→ **About this task**
Your output should be the lines below from the one with "3. Constraint Logic" through the one with "## Grass Extention", copied exactly, pictures excluded.

━━━━━ Raw data ━━━━━

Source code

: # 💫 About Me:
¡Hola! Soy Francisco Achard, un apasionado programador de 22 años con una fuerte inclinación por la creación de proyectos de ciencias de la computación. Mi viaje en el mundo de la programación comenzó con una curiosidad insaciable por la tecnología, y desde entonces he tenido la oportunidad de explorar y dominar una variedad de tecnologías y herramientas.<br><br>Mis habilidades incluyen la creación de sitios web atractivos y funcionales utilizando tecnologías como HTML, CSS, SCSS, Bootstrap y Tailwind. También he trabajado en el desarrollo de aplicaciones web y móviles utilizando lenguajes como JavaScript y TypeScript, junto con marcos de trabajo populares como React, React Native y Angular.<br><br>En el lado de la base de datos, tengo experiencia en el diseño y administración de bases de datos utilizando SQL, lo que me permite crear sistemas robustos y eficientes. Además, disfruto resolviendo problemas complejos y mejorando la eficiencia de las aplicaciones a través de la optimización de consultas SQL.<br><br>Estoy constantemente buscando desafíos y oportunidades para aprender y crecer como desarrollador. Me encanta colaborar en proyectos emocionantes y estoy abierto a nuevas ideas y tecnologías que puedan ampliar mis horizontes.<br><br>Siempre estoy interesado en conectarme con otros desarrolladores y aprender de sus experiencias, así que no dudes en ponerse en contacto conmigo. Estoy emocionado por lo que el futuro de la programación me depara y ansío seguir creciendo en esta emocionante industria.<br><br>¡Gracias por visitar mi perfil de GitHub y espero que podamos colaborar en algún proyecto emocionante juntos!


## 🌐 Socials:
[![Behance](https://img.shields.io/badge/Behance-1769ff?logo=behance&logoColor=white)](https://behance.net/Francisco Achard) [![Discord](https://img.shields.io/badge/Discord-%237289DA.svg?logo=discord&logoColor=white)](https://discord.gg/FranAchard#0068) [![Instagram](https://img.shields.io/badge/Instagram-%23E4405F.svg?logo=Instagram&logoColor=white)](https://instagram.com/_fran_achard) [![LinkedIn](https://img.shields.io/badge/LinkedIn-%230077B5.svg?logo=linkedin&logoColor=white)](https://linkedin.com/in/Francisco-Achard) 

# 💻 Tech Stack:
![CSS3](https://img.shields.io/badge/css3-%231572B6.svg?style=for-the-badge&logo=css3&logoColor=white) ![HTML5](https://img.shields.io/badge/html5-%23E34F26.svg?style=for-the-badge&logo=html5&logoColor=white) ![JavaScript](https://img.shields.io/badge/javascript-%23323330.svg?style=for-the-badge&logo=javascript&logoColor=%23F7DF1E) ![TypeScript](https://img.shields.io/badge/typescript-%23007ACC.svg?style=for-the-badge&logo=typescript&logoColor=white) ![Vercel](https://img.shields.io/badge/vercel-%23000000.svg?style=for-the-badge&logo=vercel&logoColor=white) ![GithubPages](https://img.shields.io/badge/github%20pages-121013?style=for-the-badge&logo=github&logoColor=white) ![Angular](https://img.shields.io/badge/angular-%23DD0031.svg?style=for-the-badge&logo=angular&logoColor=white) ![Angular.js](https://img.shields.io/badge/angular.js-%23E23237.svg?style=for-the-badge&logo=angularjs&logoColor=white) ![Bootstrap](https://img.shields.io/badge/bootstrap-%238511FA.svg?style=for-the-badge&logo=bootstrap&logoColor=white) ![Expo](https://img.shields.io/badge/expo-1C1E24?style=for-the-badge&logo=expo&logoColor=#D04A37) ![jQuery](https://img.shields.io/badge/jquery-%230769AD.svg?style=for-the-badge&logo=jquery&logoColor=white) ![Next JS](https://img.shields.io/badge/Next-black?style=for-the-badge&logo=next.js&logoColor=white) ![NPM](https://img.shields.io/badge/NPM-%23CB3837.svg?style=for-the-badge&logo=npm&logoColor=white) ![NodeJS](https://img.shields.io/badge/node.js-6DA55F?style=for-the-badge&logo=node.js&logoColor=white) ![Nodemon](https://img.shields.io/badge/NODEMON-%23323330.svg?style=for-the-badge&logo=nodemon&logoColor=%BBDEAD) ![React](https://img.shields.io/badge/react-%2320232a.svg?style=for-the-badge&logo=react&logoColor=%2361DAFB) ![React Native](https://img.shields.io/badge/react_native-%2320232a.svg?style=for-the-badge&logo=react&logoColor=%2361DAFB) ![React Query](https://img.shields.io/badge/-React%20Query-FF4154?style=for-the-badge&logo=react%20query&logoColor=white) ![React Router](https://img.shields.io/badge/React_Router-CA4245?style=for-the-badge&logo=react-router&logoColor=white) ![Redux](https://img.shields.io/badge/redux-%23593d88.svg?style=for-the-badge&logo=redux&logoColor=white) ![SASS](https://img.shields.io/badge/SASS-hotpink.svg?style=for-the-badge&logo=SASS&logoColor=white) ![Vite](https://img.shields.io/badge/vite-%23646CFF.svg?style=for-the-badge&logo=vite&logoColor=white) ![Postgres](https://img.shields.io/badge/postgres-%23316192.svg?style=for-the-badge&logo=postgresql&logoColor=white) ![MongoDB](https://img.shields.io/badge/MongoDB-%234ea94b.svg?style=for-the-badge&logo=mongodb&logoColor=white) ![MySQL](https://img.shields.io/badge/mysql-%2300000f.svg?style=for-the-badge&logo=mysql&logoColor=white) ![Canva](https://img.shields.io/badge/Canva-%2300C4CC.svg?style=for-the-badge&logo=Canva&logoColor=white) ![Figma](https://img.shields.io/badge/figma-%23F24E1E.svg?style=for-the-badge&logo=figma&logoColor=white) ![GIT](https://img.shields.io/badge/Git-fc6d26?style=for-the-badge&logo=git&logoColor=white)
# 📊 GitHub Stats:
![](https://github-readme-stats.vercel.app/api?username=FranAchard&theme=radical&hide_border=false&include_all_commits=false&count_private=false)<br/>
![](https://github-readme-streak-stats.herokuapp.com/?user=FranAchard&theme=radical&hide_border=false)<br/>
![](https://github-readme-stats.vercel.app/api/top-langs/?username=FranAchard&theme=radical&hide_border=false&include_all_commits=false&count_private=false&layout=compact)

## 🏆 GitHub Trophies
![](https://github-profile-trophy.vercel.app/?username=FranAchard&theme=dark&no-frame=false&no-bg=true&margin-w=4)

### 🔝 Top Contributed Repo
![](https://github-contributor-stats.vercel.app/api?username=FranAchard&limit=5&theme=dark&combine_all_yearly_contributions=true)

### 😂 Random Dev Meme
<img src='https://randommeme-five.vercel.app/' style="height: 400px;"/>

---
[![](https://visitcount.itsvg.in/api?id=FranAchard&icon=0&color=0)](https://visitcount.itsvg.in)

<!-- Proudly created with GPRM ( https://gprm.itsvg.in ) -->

━━━━━
━━━━━ Raw data ━━━━━

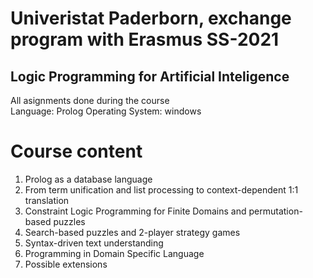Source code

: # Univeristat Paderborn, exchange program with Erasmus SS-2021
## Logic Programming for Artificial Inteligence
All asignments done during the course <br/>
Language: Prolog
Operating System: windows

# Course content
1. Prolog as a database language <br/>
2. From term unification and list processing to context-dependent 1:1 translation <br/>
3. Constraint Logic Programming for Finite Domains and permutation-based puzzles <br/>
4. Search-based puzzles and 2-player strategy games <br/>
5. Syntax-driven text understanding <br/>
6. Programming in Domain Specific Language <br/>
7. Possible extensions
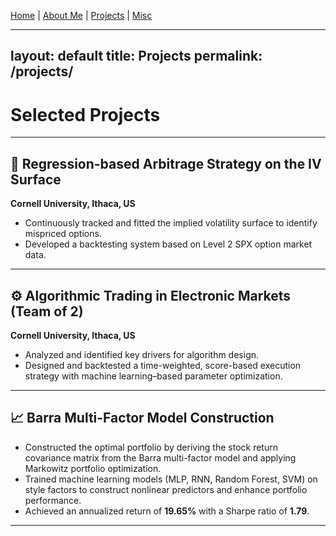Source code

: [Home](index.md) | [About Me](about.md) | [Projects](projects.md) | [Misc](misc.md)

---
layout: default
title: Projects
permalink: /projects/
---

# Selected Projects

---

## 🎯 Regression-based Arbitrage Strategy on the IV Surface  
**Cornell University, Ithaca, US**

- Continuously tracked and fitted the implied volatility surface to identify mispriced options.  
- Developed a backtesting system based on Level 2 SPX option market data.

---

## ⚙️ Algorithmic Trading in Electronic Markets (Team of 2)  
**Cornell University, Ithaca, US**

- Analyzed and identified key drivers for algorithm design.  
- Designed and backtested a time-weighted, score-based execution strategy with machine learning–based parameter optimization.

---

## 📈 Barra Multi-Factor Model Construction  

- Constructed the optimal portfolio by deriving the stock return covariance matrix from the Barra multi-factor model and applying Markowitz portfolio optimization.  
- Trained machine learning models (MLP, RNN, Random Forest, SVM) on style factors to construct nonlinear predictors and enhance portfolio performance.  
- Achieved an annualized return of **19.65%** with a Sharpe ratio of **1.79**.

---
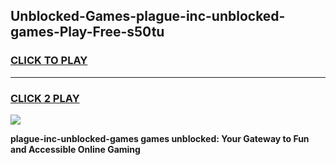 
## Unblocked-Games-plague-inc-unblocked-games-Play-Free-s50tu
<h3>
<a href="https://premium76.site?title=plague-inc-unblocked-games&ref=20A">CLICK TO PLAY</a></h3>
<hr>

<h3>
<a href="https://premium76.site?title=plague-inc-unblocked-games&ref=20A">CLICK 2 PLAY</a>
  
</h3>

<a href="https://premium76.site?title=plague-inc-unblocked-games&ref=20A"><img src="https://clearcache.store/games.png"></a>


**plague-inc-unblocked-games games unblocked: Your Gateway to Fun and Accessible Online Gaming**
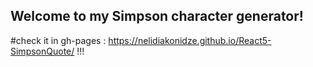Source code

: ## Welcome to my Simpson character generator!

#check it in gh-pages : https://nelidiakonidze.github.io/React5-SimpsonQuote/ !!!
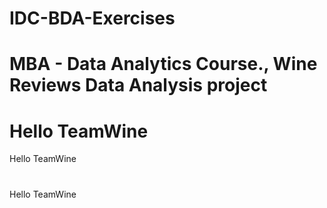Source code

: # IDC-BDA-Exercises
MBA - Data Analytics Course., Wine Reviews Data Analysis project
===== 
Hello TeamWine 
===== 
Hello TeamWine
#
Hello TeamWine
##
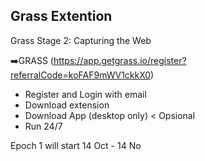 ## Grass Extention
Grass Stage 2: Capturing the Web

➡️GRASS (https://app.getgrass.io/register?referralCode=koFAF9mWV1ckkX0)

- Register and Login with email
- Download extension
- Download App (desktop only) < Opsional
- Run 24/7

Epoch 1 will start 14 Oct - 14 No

━━━━━
━━━━━ Raw data ━━━━━

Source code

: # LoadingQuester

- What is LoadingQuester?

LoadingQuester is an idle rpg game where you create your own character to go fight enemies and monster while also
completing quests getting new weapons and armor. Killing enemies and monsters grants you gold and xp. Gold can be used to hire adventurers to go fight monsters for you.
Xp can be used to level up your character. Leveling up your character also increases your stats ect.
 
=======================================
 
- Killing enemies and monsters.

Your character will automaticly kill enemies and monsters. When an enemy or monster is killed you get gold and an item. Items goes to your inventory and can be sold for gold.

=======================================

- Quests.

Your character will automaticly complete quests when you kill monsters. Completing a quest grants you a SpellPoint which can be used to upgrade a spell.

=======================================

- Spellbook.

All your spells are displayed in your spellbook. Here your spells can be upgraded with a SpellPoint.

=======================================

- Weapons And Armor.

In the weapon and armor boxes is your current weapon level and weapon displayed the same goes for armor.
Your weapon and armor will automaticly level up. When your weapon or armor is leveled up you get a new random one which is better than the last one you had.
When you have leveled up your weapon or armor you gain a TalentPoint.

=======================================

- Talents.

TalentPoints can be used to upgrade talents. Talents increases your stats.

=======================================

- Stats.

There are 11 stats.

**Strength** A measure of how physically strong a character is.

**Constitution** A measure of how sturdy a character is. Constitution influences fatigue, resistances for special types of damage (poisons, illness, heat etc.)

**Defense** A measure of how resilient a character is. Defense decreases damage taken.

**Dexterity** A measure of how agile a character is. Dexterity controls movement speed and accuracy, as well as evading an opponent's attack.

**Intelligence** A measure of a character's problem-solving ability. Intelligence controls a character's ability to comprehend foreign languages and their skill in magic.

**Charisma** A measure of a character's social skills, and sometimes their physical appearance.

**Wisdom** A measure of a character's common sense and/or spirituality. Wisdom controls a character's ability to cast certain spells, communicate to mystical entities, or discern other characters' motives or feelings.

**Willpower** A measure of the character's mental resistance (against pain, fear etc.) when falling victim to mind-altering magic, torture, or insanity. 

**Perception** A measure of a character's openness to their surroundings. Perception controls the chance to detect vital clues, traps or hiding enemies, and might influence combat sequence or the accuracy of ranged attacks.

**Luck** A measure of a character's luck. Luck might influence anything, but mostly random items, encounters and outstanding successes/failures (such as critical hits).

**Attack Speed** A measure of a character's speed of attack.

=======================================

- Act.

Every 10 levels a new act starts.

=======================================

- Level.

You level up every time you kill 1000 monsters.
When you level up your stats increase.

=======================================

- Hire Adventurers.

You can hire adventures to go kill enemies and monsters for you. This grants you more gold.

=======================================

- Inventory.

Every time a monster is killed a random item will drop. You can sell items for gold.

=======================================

━━━━━

→ **Answer section**
3. Constraint Logic Programming for Finite Domains and permutation-based puzzles <br/>
4. Search-based puzzles and 2-player strategy games <br/>
5. Syntax-driven text understanding <br/>
6. Programming in Domain Specific Language <br/>
7. Possible extensions
Source code

: [Home](index.md) | [About Me](about.md) | [Projects](projects.md) | [Misc](misc.md)

---
layout: default
title: Projects
permalink: /projects/
---

# Selected Projects

---

## 🎯 Regression-based Arbitrage Strategy on the IV Surface  
**Cornell University, Ithaca, US**

- Continuously tracked and fitted the implied volatility surface to identify mispriced options.  
- Developed a backtesting system based on Level 2 SPX option market data.

---

## ⚙️ Algorithmic Trading in Electronic Markets (Team of 2)  
**Cornell University, Ithaca, US**

- Analyzed and identified key drivers for algorithm design.  
- Designed and backtested a time-weighted, score-based execution strategy with machine learning–based parameter optimization.

---

## 📈 Barra Multi-Factor Model Construction  

- Constructed the optimal portfolio by deriving the stock return covariance matrix from the Barra multi-factor model and applying Markowitz portfolio optimization.  
- Trained machine learning models (MLP, RNN, Random Forest, SVM) on style factors to construct nonlinear predictors and enhance portfolio performance.  
- Achieved an annualized return of **19.65%** with a Sharpe ratio of **1.79**.

---
## Unblocked-Games-plague-inc-unblocked-games-Play-Free-s50tu
<h3>
<a href="https://premium76.site?title=plague-inc-unblocked-games&ref=20A">CLICK TO PLAY</a></h3>
<hr>

<h3>
<a href="https://premium76.site?title=plague-inc-unblocked-games&ref=20A">CLICK 2 PLAY</a>
  
</h3>

<a href="https://premium76.site?title=plague-inc-unblocked-games&ref=20A"><img src="https://clearcache.store/games.png"></a>


**plague-inc-unblocked-games games unblocked: Your Gateway to Fun and Accessible Online Gaming**
Source code

: ## Welcome to my Simpson character generator!

#check it in gh-pages : https://nelidiakonidze.github.io/React5-SimpsonQuote/ !!!
Source code

: # IDC-BDA-Exercises
MBA - Data Analytics Course., Wine Reviews Data Analysis project
===== 
Hello TeamWine 
===== 
Hello TeamWine
#
Hello TeamWine
##
 ## Grass Extention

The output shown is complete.